Steinhoff's chair, retail tycoon Christo Wiese, alongside former Pepkor CEO Pieter Erasmus, will run Steinhoff until a new CEO is appointed, a statement issued at 10.45pm on Tuesday night said. La Grange has been replaced by Star chief operating officer Leon Lourens as CEO with immediate effect, the company said yesterday. ‘The supervisory board of Steinhoff wishes to advise shareholders that new information has come to light today which relates to accounting irregularities requiring further investigation,’ the statement said. A BusinessLIVE report notes that Jooste, who had been with Steinhoff since 1988 and was CEO of Steinhoff International since 2000, was credited with growing the SA furniture manufacturer and retailer into Europe’s second-largest player, behind Ikea.
Meanwhile, international law firm Pomerantz has announced it is investigating claims that MultiChoice was involved in securities fraud or unlawful business practices relating to payments to Gupta-owned ANN7, according to a TimesLIVE report. Pomerantz said the claims were being investigated on behalf of investors‚ who could contact Robert Willoughby at the firm. ‘According to local media‚ citing leaked e-mails‚ MultiChoice substantially increased its annual payment to ANN7 from R50m to R141m over the past two years,’ a statement from the firm read. MultiChoice and its former chief executive have denied any wrongdoing. The Pomerantz probe could result in the firm launching a class action lawsuit against Naspers, MultiChoice's holding company, suggests a Moneyweb report. Pomerantz, with offices in New York, Chicago, Los Angeles and Paris, is active in the areas of corporate, securities, and antitrust class litigation. Recent securities litigation includes cases against AOL TimeWarner, Avid Technology, Lucent, Groupon and Tesla. The firm appears to have pioneered the field of securities class actions, fighting for the rights of the victims of securities fraud, breaches of fiduciary duty, and corporate misconduct and has recovered over $1bn on their behalf, says the report. Naspers investors have been invited to express interest in joining the class action.

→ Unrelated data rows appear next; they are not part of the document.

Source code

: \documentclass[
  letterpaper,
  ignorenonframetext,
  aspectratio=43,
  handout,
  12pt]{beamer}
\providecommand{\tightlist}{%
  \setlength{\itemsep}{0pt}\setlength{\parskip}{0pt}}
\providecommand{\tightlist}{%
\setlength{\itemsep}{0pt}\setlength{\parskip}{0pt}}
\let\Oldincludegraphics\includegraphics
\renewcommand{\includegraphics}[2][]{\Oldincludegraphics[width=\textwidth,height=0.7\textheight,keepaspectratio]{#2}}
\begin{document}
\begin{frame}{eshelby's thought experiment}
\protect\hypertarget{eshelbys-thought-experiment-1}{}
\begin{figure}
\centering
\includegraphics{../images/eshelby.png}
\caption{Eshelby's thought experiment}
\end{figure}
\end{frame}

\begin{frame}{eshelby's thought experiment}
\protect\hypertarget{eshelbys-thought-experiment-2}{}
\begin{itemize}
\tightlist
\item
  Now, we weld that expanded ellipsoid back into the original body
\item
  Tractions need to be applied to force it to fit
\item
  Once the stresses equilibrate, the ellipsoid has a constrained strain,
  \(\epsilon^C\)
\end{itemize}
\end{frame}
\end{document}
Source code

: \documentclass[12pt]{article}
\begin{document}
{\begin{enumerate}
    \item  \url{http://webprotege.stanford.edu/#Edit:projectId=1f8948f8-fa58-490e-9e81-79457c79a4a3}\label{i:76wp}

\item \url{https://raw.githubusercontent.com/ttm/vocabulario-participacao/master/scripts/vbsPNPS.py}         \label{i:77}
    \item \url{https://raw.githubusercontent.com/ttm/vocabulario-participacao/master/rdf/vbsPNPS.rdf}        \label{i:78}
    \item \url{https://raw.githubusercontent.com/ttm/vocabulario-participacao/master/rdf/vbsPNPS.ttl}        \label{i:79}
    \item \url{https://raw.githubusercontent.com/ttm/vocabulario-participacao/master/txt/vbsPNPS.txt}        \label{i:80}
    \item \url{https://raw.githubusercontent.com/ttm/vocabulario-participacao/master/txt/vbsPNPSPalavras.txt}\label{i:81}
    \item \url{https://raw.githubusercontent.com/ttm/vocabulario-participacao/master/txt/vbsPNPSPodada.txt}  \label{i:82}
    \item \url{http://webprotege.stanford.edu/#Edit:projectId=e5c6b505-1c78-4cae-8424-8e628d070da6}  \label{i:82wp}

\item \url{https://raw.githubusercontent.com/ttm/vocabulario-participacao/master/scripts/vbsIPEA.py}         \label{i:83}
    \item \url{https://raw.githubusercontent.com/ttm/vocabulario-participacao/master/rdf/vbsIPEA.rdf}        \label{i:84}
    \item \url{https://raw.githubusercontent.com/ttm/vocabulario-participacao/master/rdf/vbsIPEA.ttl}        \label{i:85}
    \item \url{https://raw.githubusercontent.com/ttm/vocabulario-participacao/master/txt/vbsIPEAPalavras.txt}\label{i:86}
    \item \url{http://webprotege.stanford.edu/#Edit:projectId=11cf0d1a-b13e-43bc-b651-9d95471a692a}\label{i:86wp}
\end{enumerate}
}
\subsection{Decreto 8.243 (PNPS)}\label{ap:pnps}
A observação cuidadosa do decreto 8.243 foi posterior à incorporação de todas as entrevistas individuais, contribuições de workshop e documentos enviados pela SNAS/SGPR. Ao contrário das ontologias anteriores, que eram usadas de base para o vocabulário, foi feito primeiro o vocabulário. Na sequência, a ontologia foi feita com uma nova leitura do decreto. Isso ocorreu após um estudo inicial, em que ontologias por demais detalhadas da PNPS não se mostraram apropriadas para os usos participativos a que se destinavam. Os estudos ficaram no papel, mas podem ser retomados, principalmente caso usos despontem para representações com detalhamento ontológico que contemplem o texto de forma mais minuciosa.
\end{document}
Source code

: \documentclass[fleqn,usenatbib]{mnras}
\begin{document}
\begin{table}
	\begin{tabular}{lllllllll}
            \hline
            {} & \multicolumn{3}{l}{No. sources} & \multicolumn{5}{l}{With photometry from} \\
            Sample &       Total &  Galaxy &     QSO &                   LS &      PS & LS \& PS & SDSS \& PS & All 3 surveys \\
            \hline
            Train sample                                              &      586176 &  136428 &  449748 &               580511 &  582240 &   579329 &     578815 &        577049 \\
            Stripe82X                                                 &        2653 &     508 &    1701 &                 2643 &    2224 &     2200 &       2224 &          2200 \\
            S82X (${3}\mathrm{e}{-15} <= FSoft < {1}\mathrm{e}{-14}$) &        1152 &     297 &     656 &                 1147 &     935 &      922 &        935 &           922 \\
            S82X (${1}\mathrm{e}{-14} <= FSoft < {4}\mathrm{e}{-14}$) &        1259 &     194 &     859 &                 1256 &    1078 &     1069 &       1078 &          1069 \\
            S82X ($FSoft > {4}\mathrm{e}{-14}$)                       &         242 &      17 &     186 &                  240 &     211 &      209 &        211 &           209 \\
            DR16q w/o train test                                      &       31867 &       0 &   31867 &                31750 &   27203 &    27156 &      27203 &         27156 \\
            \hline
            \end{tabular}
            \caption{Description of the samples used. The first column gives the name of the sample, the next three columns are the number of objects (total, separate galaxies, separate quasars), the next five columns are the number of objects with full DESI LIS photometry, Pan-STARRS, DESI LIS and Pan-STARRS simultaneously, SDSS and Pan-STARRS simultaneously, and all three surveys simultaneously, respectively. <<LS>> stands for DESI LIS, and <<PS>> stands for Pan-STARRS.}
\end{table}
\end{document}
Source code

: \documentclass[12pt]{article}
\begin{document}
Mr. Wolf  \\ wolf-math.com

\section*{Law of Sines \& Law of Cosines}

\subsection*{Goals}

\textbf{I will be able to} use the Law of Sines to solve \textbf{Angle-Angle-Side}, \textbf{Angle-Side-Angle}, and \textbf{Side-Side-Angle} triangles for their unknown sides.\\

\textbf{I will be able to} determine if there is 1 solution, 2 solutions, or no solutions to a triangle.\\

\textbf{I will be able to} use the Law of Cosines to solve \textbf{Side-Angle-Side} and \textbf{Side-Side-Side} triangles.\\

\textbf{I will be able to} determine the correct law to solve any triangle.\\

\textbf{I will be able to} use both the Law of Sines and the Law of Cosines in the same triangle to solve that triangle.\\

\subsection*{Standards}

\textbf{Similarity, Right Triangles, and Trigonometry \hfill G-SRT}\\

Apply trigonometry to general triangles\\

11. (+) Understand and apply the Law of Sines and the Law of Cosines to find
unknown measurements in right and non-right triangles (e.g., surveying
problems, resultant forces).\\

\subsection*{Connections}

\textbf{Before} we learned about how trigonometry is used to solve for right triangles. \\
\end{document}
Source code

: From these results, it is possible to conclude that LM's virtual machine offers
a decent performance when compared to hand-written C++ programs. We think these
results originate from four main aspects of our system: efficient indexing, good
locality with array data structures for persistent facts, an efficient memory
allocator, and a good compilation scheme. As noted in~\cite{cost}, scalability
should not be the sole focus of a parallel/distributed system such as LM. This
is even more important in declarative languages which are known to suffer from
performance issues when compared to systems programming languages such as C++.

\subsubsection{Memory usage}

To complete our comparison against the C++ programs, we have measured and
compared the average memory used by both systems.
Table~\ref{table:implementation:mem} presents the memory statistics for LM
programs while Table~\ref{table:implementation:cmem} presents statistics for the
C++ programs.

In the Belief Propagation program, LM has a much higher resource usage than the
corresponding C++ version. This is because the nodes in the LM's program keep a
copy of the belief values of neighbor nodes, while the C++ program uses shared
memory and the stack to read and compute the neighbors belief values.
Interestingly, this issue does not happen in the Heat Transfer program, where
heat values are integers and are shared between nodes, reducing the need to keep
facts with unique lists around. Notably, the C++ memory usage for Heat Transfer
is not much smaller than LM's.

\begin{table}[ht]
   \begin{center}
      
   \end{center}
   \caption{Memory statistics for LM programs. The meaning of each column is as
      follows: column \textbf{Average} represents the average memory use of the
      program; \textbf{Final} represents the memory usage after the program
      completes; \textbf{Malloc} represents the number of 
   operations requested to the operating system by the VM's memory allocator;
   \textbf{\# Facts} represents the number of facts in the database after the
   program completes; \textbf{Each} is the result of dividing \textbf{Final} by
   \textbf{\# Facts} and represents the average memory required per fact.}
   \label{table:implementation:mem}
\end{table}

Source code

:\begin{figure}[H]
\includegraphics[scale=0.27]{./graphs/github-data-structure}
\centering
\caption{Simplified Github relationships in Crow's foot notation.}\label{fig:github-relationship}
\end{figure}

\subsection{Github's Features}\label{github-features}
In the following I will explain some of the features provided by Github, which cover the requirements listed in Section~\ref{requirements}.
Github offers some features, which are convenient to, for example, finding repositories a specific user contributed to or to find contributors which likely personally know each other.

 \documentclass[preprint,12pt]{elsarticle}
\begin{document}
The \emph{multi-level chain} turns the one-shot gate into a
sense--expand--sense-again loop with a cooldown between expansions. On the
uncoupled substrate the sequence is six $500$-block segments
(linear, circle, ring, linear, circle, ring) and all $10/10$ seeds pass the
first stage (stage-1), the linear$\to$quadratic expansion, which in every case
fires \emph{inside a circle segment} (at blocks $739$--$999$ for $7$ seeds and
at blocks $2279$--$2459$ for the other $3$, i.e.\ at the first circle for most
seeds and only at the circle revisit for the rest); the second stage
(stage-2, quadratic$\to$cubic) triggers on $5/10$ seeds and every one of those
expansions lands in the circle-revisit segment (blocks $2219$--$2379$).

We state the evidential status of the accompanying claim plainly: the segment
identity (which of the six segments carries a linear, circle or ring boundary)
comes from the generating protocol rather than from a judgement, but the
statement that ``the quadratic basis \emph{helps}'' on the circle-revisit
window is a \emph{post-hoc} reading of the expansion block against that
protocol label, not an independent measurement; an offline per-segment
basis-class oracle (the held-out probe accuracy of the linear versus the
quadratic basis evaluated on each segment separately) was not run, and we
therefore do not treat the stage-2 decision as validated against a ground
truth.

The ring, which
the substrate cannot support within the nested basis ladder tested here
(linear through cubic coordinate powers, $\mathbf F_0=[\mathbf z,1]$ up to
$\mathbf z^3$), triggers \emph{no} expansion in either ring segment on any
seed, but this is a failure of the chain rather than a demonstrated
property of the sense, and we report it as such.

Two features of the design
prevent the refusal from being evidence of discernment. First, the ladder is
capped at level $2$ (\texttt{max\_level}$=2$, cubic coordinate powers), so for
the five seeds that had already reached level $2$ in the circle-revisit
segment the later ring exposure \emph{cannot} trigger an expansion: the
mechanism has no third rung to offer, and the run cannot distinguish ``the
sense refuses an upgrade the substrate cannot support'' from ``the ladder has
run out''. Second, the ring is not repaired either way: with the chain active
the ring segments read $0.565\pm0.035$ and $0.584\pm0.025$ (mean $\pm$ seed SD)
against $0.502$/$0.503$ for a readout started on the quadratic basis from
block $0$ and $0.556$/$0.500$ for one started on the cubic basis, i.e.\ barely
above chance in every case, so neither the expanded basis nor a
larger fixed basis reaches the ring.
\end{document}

Naspers CEO Bob van Dijk says the Internet and media group is taking the revelations about MultiChoice's payments to the then Gupta-owned ANN7 ‘extremely seriously’. Van Dijk maintains that the recently-announced probe into the matter by MultiChoice’s audit and risk committees will be carried out with ‘diligence’ and ‘independence’, according to a Fin24 report. This follows a #GuptaLeaks report in November, in which it was detailed how MultiChoice agreed to pay the Guptas' Infinity Media Networks a ‘once off’ payment of R25m in 2015. MultiChoice also agreed to increase its annual payment for Infinity's ANN7 news channel from R50m to just over R140m. The report notes that criticism has been heaped on the company for funding a channel with dwindling viewership which essentially became a propaganda machine for the Gupta and Zuma families. Van Dijk says critics who've accused Naspers of folding its arms following the revelations are wrong.